Ilustración: Isabella Meza Viana
Jeferson, 18 años, usuario del Sistema de Responsabilidad Penal para Adolescentes
Parce… yo soy barrista.
Desde pelado.
Y el que no ha vivido eso no entiende.
El barrismo no es solo cantar y agitar una bandera.
Es otra vida.
Una vida que te jala, te grita, te llena, te revienta… y si no la sabes manejar, te traga.
Yo empecé por pasión, por el amor de Quindío.
Por la Artillería Verde Sur — mi barra, mi parche, mi orgullo.
Por el bombo, por el humo verde, por la tribuna temblando.
La primera vez que viajé me fui en mula, fue para Cúcuta, escondido entre lonas, aguantando frío, sin plata ni comida, pero feliz.

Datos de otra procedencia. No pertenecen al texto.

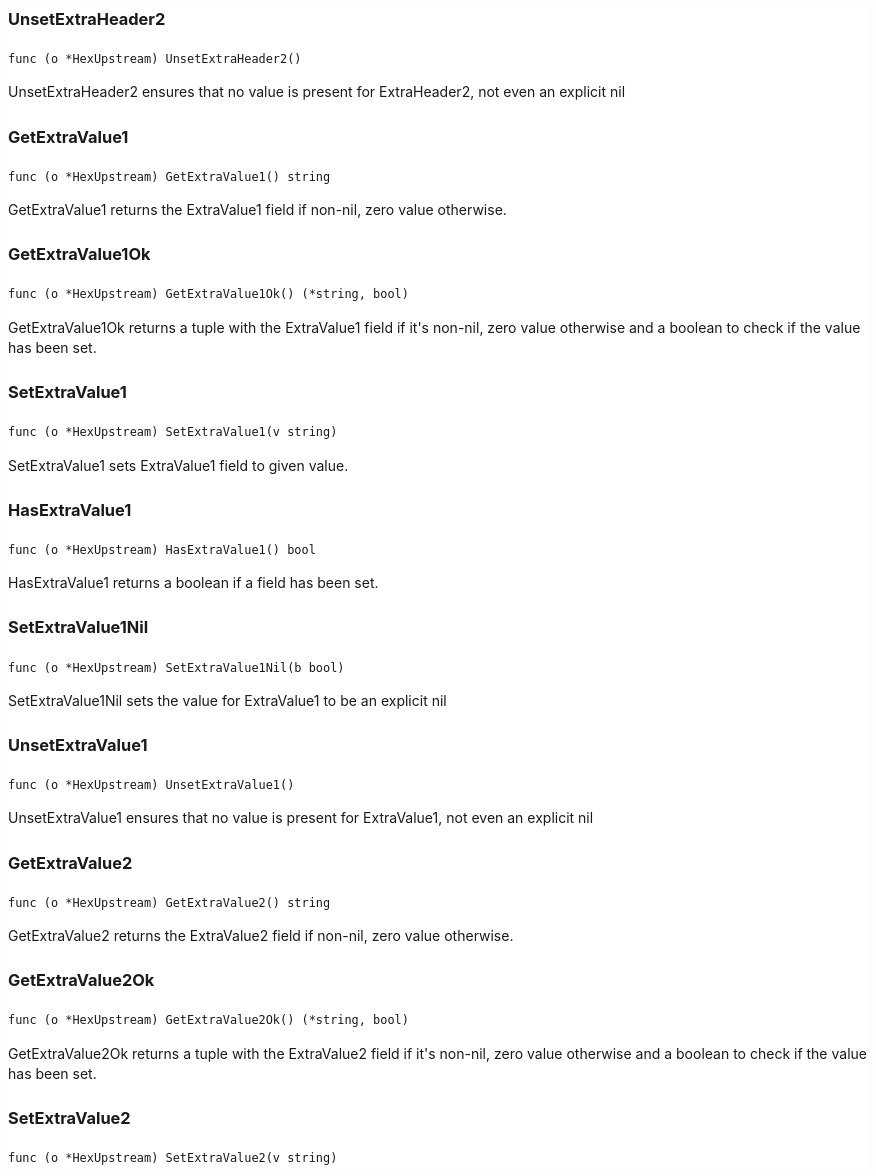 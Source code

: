 ### UnsetExtraHeader2
`func (o *HexUpstream) UnsetExtraHeader2()`

UnsetExtraHeader2 ensures that no value is present for ExtraHeader2, not even an explicit nil
### GetExtraValue1

`func (o *HexUpstream) GetExtraValue1() string`

GetExtraValue1 returns the ExtraValue1 field if non-nil, zero value otherwise.

### GetExtraValue1Ok

`func (o *HexUpstream) GetExtraValue1Ok() (*string, bool)`

GetExtraValue1Ok returns a tuple with the ExtraValue1 field if it's non-nil, zero value otherwise
and a boolean to check if the value has been set.

### SetExtraValue1

`func (o *HexUpstream) SetExtraValue1(v string)`

SetExtraValue1 sets ExtraValue1 field to given value.

### HasExtraValue1

`func (o *HexUpstream) HasExtraValue1() bool`

HasExtraValue1 returns a boolean if a field has been set.

### SetExtraValue1Nil

`func (o *HexUpstream) SetExtraValue1Nil(b bool)`

 SetExtraValue1Nil sets the value for ExtraValue1 to be an explicit nil

### UnsetExtraValue1
`func (o *HexUpstream) UnsetExtraValue1()`

UnsetExtraValue1 ensures that no value is present for ExtraValue1, not even an explicit nil
### GetExtraValue2

`func (o *HexUpstream) GetExtraValue2() string`

GetExtraValue2 returns the ExtraValue2 field if non-nil, zero value otherwise.

### GetExtraValue2Ok

`func (o *HexUpstream) GetExtraValue2Ok() (*string, bool)`

GetExtraValue2Ok returns a tuple with the ExtraValue2 field if it's non-nil, zero value otherwise
and a boolean to check if the value has been set.

### SetExtraValue2

`func (o *HexUpstream) SetExtraValue2(v string)`
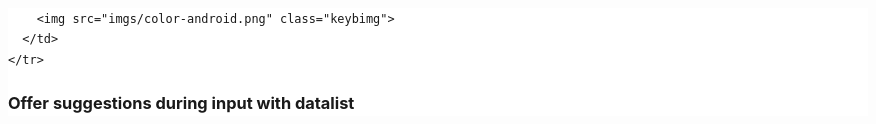         <img src="imgs/color-android.png" class="keybimg">
      </td>
    </tr>
  </tbody>
</table>

### Offer suggestions during input with datalist
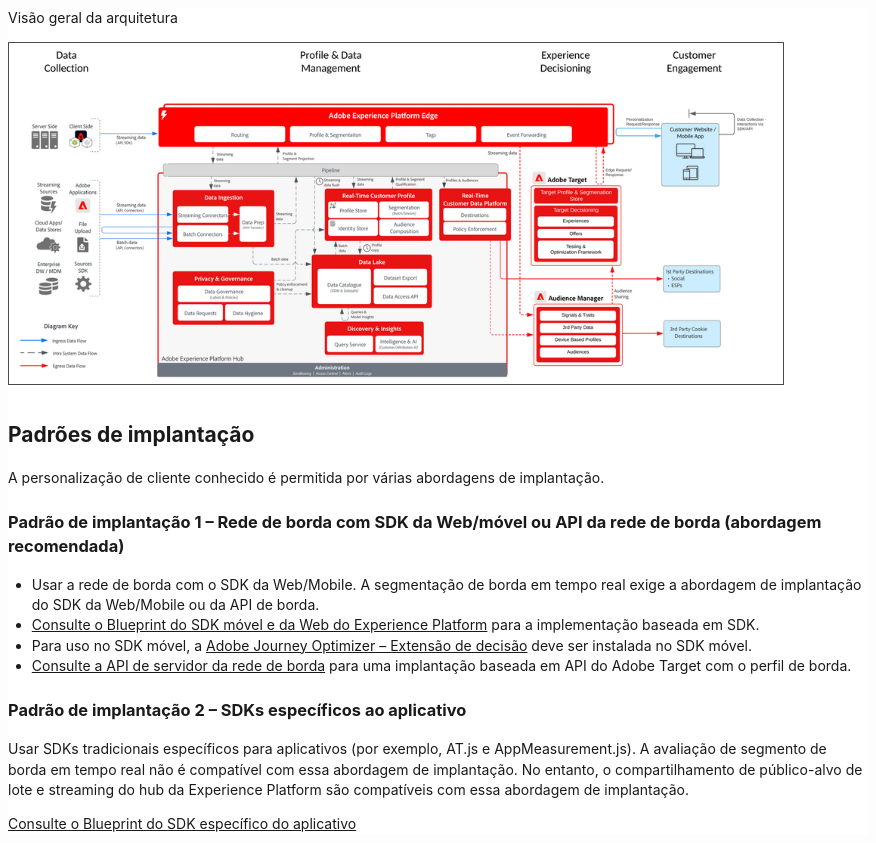 Visão geral da arquitetura

<img src="assets/personalization_with_apps.svg" alt="Arquitetura de referência para o Blueprint de personalização online/offline da Web" style="width:90%; border:1px solid #4a4a4a" class="modal-image" />

## Padrões de implantação

A personalização de cliente conhecido é permitida por várias abordagens de implantação.

### Padrão de implantação 1 – Rede de borda com SDK da Web/móvel ou API da rede de borda (abordagem recomendada)

* Usar a rede de borda com o SDK da Web/Mobile. A segmentação de borda em tempo real exige a abordagem de implantação do SDK da Web/Mobile ou da API de borda.
* [Consulte o Blueprint do SDK móvel e da Web do Experience Platform](..//experience-platform/deployment/websdk.md) para a implementação baseada em SDK.
* Para uso no SDK móvel, a [Adobe Journey Optimizer – Extensão de decisão](https://aep-sdks.gitbook.io/docs/using-mobile-extensions/adobe-journey-optimizer-decisioning) deve ser instalada no SDK móvel.
* [Consulte a API de servidor da rede de borda](https://experienceleague.adobe.com/docs/experience-platform/edge-network-server-api/overview.html?lang=pt-BR) para uma implantação baseada em API do Adobe Target com o perfil de borda.

### Padrão de implantação 2 – SDKs específicos ao aplicativo

Usar SDKs tradicionais específicos para aplicativos (por exemplo, AT.js e AppMeasurement.js). A avaliação de segmento de borda em tempo real não é compatível com essa abordagem de implantação. No entanto, o compartilhamento de público-alvo de lote e streaming do hub da Experience Platform são compatíveis com essa abordagem de implantação.

[Consulte o Blueprint do SDK específico do aplicativo](..//experience-platform/deployment/appsdk.md)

La carretera me olía a libertad.
A familia inventada.
A colores que se sienten más en la piel que en la camiseta.
Uno se enamora de eso.
De ver a tu equipo salir, de gritar como si el mundo dependiera de un gol.
Pero también se mete en cosas que no ve venir.
Las peleas con otras barras, los machetes, las piedras, las carreras, el odio que sube al cuerpo como si fuera normal.
Y además está el consumo… que empieza como “para aguantar” y termina como “para no pensar”.
Yo no me di cuenta cuándo pasé de ser hincha a meterme de lleno en esa vida.
En la pista uno aprende a sobrevivir:
a detener la sangre de un compañero con una camiseta,
a correr por la montaña para que no lo alcancen,
a dormir tirado bajo la mula porque no hay dónde caer muerto.
Y así, entre viaje y viaje, se me fue armando otra forma de vivir.
Una donde la adrenalina mandaba.
Una donde uno se cree invencible.
Una donde la barra es todo… hasta que deja de serlo.
Ese día íbamos por carretera después de un viaje largo.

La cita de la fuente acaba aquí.